As more sensors get added to the Internet of Things, power consumption can pose a problem, but researchers at the Massachusetts Institute of Technology have come up with a way to reduce the energy that such components require.
The researchers have created a new circuit design that could lead to more power-efficient sensors, which are driving growth in the Internet of Things (IOT). About 1.2 billion IOT devices receive or transmit data wirelessly for alerts or analysis, and the number could grow to 5.4 billion by 2020, according to a study by Verizon.
Many sensors remain idle most of the time and become active when they send or receive data. The researchers have designed a circuit for a transmitter that could reduce energy leakage by up to 100 times when a sensor is in that idle state. That could extend the battery life of sensors by many months.
Wireless technologies are becoming more power-efficient but can still be one of the biggest electricity hogs in small devices. The new design doesn't compromise on wireless connectivity; it can generate enough power to transmit data using Bluetooth or the 802.15.4 specification, which is the basis for the Zigbee protocol.
The new circuit design reduces transistor leakage by passing a negative charge through a set of capacitors and switches during idle time.

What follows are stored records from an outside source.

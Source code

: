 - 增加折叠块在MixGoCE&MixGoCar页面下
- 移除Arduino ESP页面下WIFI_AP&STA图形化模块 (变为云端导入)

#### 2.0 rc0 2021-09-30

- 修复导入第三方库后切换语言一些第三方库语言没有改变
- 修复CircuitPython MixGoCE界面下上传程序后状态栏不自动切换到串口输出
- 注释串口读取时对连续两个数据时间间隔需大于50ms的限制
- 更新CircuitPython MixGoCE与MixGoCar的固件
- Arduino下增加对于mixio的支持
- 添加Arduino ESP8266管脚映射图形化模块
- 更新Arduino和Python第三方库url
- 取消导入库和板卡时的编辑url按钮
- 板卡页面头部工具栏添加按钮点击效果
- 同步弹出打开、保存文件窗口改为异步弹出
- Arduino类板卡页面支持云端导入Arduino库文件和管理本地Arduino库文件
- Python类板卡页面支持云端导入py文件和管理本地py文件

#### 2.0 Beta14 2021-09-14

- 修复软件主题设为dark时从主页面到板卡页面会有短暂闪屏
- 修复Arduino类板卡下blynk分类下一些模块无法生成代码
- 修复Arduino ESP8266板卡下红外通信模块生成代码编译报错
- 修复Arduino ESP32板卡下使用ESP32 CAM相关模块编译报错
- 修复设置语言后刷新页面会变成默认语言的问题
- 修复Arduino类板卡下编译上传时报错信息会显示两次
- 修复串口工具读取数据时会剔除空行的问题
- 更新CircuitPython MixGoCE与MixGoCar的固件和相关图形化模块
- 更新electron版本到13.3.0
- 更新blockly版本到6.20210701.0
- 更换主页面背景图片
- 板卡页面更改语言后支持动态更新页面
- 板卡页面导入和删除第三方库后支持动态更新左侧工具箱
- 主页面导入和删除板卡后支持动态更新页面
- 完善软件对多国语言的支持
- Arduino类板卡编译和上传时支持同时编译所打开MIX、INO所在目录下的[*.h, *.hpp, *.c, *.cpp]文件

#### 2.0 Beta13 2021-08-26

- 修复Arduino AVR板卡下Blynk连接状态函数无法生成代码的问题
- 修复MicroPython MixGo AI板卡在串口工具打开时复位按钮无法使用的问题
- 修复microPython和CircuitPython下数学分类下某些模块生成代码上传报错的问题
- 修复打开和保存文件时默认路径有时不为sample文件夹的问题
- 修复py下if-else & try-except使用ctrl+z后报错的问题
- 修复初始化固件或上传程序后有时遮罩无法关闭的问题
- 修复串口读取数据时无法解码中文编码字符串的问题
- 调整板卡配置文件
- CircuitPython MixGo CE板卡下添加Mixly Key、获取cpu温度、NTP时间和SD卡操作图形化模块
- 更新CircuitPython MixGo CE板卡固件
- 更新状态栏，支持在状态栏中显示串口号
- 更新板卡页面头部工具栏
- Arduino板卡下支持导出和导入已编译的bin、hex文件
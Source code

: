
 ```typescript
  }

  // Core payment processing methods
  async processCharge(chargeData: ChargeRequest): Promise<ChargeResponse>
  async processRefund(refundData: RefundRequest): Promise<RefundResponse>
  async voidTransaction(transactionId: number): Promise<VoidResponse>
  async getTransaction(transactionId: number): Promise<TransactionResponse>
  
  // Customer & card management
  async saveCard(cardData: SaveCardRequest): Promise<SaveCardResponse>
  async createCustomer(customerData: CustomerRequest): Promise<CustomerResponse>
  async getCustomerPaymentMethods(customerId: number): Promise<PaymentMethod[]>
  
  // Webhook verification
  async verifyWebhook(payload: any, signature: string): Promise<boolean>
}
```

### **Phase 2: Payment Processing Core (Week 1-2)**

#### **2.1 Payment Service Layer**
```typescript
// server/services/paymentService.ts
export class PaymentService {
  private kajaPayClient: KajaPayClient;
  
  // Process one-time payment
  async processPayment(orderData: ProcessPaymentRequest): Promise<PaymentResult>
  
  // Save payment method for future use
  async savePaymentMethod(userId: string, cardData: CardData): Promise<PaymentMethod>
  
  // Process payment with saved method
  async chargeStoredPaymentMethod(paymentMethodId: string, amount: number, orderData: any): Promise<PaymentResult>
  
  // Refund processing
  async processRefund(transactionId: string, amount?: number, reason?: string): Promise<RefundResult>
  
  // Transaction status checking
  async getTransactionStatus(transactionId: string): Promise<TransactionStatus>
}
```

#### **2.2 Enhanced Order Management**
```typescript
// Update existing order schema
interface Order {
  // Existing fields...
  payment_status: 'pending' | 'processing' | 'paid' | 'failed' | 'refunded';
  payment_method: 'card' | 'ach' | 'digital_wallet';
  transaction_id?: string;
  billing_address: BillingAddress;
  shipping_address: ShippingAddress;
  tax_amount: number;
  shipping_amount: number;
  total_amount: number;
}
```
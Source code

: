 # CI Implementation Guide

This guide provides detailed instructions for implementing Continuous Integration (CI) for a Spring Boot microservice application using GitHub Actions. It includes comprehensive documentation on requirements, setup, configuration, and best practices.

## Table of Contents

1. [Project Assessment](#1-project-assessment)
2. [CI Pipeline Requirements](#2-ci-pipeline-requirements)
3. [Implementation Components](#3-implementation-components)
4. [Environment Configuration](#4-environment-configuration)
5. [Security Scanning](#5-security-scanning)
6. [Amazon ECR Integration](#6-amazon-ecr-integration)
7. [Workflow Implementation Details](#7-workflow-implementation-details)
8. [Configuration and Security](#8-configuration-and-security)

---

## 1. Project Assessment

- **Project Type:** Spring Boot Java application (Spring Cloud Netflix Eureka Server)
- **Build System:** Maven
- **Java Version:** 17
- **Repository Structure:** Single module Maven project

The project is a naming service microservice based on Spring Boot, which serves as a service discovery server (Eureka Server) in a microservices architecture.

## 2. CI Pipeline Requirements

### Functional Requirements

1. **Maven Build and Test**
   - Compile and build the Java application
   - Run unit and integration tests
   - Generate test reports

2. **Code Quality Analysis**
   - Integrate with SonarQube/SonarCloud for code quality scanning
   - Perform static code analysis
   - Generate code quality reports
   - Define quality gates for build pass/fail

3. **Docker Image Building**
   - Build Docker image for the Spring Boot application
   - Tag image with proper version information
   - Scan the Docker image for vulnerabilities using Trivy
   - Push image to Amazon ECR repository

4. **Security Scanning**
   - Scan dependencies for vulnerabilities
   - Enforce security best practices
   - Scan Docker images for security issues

The negative charge effectively banishes electrons from the electrical leads, reducing the conductivity of the silicon and also the opportunity for leakage.
The MIT team tested a chip based on the new design and found it used only 20 picowatts of power to save 10,000 picowatts that would otherwise have been lost to leakage.
The research was led by Anantha Chandrakasan, a professor of computer science at MIT. He's also researched technology that could self-power IOT devices by drawing energy from body heat, solar energy or ambient surroundings. The new transmitter design could complement the energy-harvesting technologies to make IOT devices more power-efficient.
MIT did not say when the technology would reach chips. However, a test chip was manufactured by Taiwan Semiconductor Manufacturing Co. (TSMC), indicating the chip design is practical for fabrication. A paper on the technology is being presented at the International Solid-State Circuits Conference in San Francisco.